Sunrise over Bryce Canyon hoodoos
This is what they saw without me.

The hoodoos at Bryce are those tall, skinny rock spires that look like someone stacked a city out of orange sandstone and forgot to add streets. Thousands of them, packed into an amphitheater, glowing different colors depending on where the sun hits.

Group selfie at the canyon rim
Five hikers, zero bears. Noted.
Nicholas and Pokin on the trail
Nicholas and Pokin, doing the couple-at-a-viewpoint thing.

They started on the Fairyland Trail, which despite the name has no fairies and no bears. Disappointing on both counts.

Fairyland Trail trailhead sign
Tower Bridge: 1.5 miles. Fairyland Point: 3.5 miles. Nearest bear: 280 miles.

The trail drops down into the canyon and winds through the hoodoos. Hardly anyone else on it.

Wide canyon vista with dramatic sky
Not bad, I guess.

The scenery at Bryce just keeps going. Every direction, more hoodoos, more layers, more orange. It’s the kind of place where you stop taking photos because you realize every single one looks the same and also incredible.

Two hikers on the rim with hoodoos behind
The buddy system.

There are some natural arches along the way that frame the canyon like windows.

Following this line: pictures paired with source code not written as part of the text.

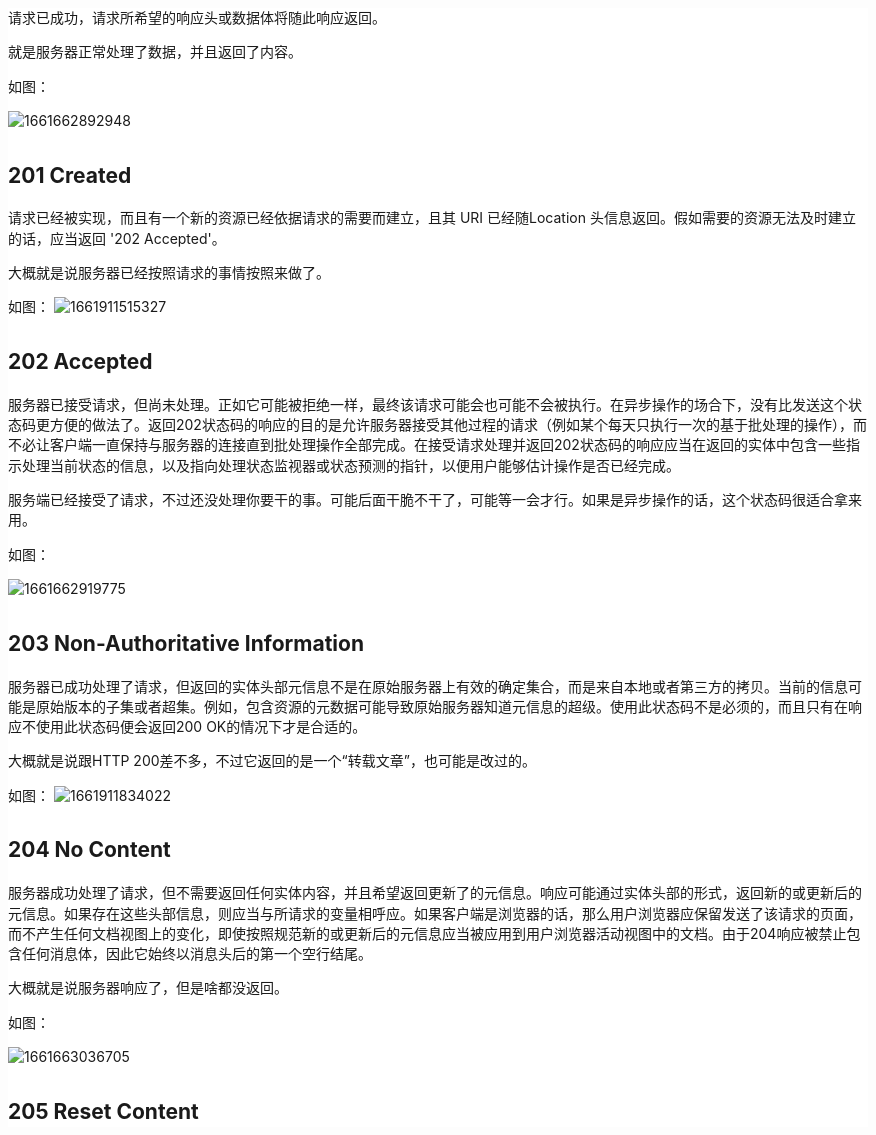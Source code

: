 请求已成功，请求所希望的响应头或数据体将随此响应返回。

就是服务器正常处理了数据，并且返回了内容。

如图：

![1661662892948](https://bu.dusays.com/2023/01/20/63ca124abbd2c.webp)

## 201 Created

请求已经被实现，而且有一个新的资源已经依据请求的需要而建立，且其 URI 已经随Location 头信息返回。假如需要的资源无法及时建立的话，应当返回 '202 Accepted'。

大概就是说服务器已经按照请求的事情按照来做了。

如图：
![1661911515327](https://bu.dusays.com/2023/01/20/63ca124ccc711.webp)

## 202 Accepted

服务器已接受请求，但尚未处理。正如它可能被拒绝一样，最终该请求可能会也可能不会被执行。在异步操作的场合下，没有比发送这个状态码更方便的做法了。返回202状态码的响应的目的是允许服务器接受其他过程的请求（例如某个每天只执行一次的基于批处理的操作），而不必让客户端一直保持与服务器的连接直到批处理操作全部完成。在接受请求处理并返回202状态码的响应应当在返回的实体中包含一些指示处理当前状态的信息，以及指向处理状态监视器或状态预测的指针，以便用户能够估计操作是否已经完成。

服务端已经接受了请求，不过还没处理你要干的事。可能后面干脆不干了，可能等一会才行。如果是异步操作的话，这个状态码很适合拿来用。

如图：

![1661662919775](https://bu.dusays.com/2023/01/20/63ca124dad25b.webp)


## 203 Non-Authoritative Information

服务器已成功处理了请求，但返回的实体头部元信息不是在原始服务器上有效的确定集合，而是来自本地或者第三方的拷贝。当前的信息可能是原始版本的子集或者超集。例如，包含资源的元数据可能导致原始服务器知道元信息的超级。使用此状态码不是必须的，而且只有在响应不使用此状态码便会返回200 OK的情况下才是合适的。

大概就是说跟HTTP 200差不多，不过它返回的是一个“转载文章”，也可能是改过的。

如图：
![1661911834022](https://bu.dusays.com/2023/01/20/63ca124f5f43d.webp)


## 204 No Content

服务器成功处理了请求，但不需要返回任何实体内容，并且希望返回更新了的元信息。响应可能通过实体头部的形式，返回新的或更新后的元信息。如果存在这些头部信息，则应当与所请求的变量相呼应。如果客户端是浏览器的话，那么用户浏览器应保留发送了该请求的页面，而不产生任何文档视图上的变化，即使按照规范新的或更新后的元信息应当被应用到用户浏览器活动视图中的文档。由于204响应被禁止包含任何消息体，因此它始终以消息头后的第一个空行结尾。

大概就是说服务器响应了，但是啥都没返回。

如图：

![1661663036705](https://bu.dusays.com/2023/01/20/63ca1250ebe26.webp)

## 205 Reset Content
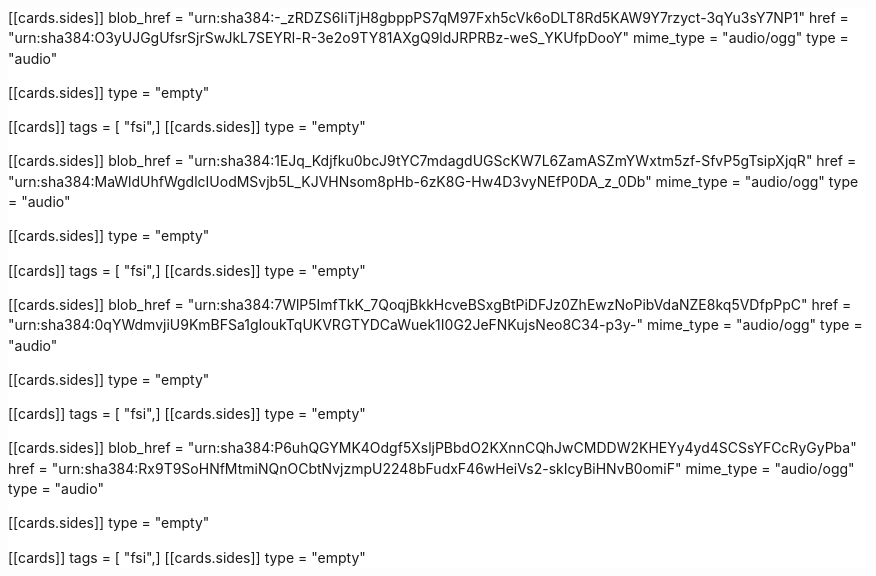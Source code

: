 [[cards.sides]]
blob_href = "urn:sha384:-_zRDZS6IiTjH8gbppPS7qM97Fxh5cVk6oDLT8Rd5KAW9Y7rzyct-3qYu3sY7NP1"
href = "urn:sha384:O3yUJGgUfsrSjrSwJkL7SEYRl-R-3e2o9TY81AXgQ9ldJRPRBz-weS_YKUfpDooY"
mime_type = "audio/ogg"
type = "audio"

[[cards.sides]]
type = "empty"


[[cards]]
tags = [ "fsi",]
[[cards.sides]]
type = "empty"

[[cards.sides]]
blob_href = "urn:sha384:1EJq_Kdjfku0bcJ9tYC7mdagdUGScKW7L6ZamASZmYWxtm5zf-SfvP5gTsipXjqR"
href = "urn:sha384:MaWldUhfWgdlcIUodMSvjb5L_KJVHNsom8pHb-6zK8G-Hw4D3vyNEfP0DA_z_0Db"
mime_type = "audio/ogg"
type = "audio"

[[cards.sides]]
type = "empty"


[[cards]]
tags = [ "fsi",]
[[cards.sides]]
type = "empty"

[[cards.sides]]
blob_href = "urn:sha384:7WlP5ImfTkK_7QoqjBkkHcveBSxgBtPiDFJz0ZhEwzNoPibVdaNZE8kq5VDfpPpC"
href = "urn:sha384:0qYWdmvjiU9KmBFSa1gIoukTqUKVRGTYDCaWuek1I0G2JeFNKujsNeo8C34-p3y-"
mime_type = "audio/ogg"
type = "audio"

[[cards.sides]]
type = "empty"


[[cards]]
tags = [ "fsi",]
[[cards.sides]]
type = "empty"

[[cards.sides]]
blob_href = "urn:sha384:P6uhQGYMK4Odgf5XsljPBbdO2KXnnCQhJwCMDDW2KHEYy4yd4SCSsYFCcRyGyPba"
href = "urn:sha384:Rx9T9SoHNfMtmiNQnOCbtNvjzmpU2248bFudxF46wHeiVs2-skIcyBiHNvB0omiF"
mime_type = "audio/ogg"
type = "audio"

[[cards.sides]]
type = "empty"


[[cards]]
tags = [ "fsi",]
[[cards.sides]]
type = "empty"
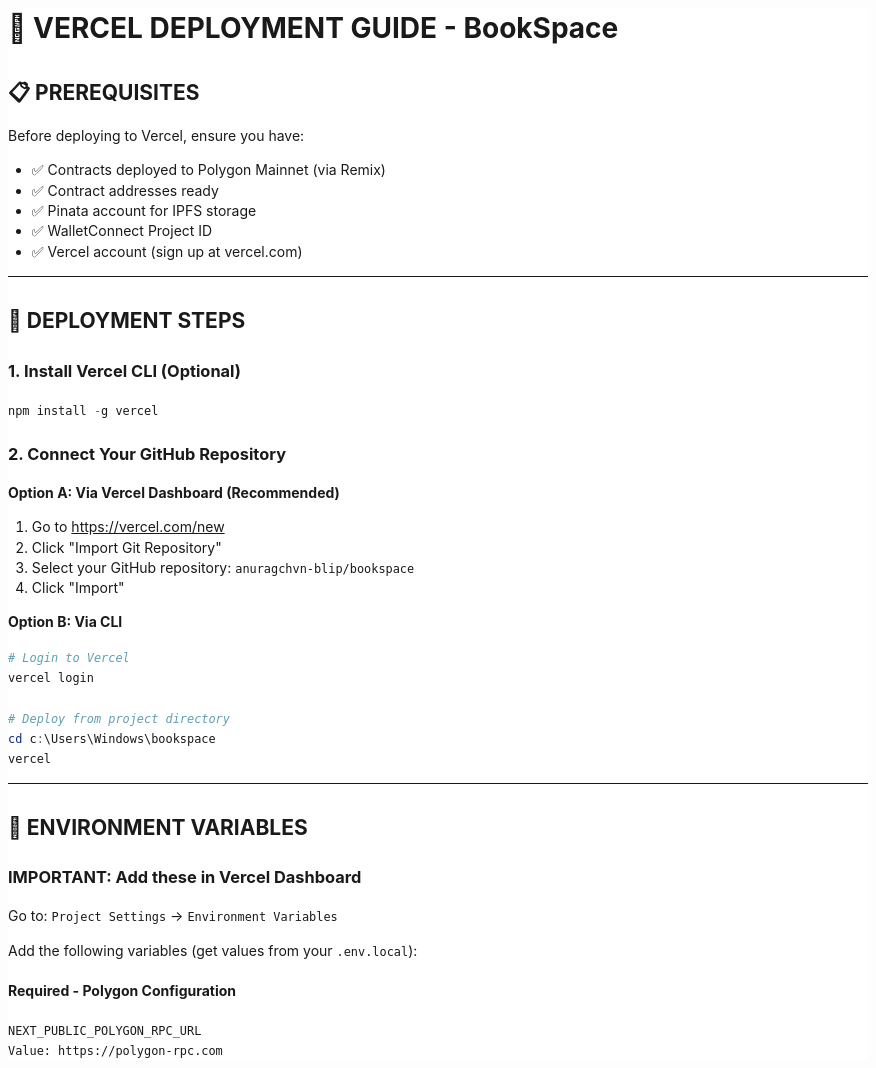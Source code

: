 # 🚀 VERCEL DEPLOYMENT GUIDE - BookSpace

## 📋 PREREQUISITES

Before deploying to Vercel, ensure you have:
- ✅ Contracts deployed to Polygon Mainnet (via Remix)
- ✅ Contract addresses ready
- ✅ Pinata account for IPFS storage
- ✅ WalletConnect Project ID
- ✅ Vercel account (sign up at vercel.com)

---

## 🎯 DEPLOYMENT STEPS

### 1. Install Vercel CLI (Optional)

```powershell
npm install -g vercel
```

### 2. Connect Your GitHub Repository

**Option A: Via Vercel Dashboard (Recommended)**
1. Go to https://vercel.com/new
2. Click "Import Git Repository"
3. Select your GitHub repository: `anuragchvn-blip/bookspace`
4. Click "Import"

**Option B: Via CLI**
```powershell
# Login to Vercel
vercel login

# Deploy from project directory
cd c:\Users\Windows\bookspace
vercel
```

---

## 🔐 ENVIRONMENT VARIABLES

### **IMPORTANT:** Add these in Vercel Dashboard

Go to: `Project Settings` → `Environment Variables`

Add the following variables (get values from your `.env.local`):

#### **Required - Polygon Configuration**
```
NEXT_PUBLIC_POLYGON_RPC_URL
Value: https://polygon-rpc.com
```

Natural Bridge at Bryce Canyon
Nature’s picture frame.

And then there are the trees. The pines at Bryce hang on to the canyon rim with exposed roots gripping bare rock like they’re holding on for dear life. Which they are. The ground is literally eroding out from under them.

Pine tree with exposed roots on the canyon edge
Tenacity.
Gnarled weathered pine
This tree has been through some things.
Bruce hugging a ponderosa pine
Bruce, bonding with a ponderosa. They smell like vanilla, apparently.

Once you’re down in the canyon among the hoodoos, the scale hits different. They tower over you. The colors shift from orange to pink to white depending on the layer. It looks like walking through a very old, very tall, very orange city that nobody built.

Group selfie at the base of the hoodoos
Down among the spires.

And of course, the jump photos. You can’t go to a national park without jump photos. It’s a rule.

Group jumping on the trail
Airborne.

Group photo on the trail
Everyone survived. The bear would have also survived, for the record.
Pokin, Nicholas, and Bruce at the rim
Pokin, Nicholas, and Bruce. Looking pleased with themselves.

Bryce Canyon. No crowds, no bears, no problems. Bruce got to see something that doesn’t exist in Colombia. Nicholas got to take Bruce to Bryce, which I suspect was the real reason for this entire trip.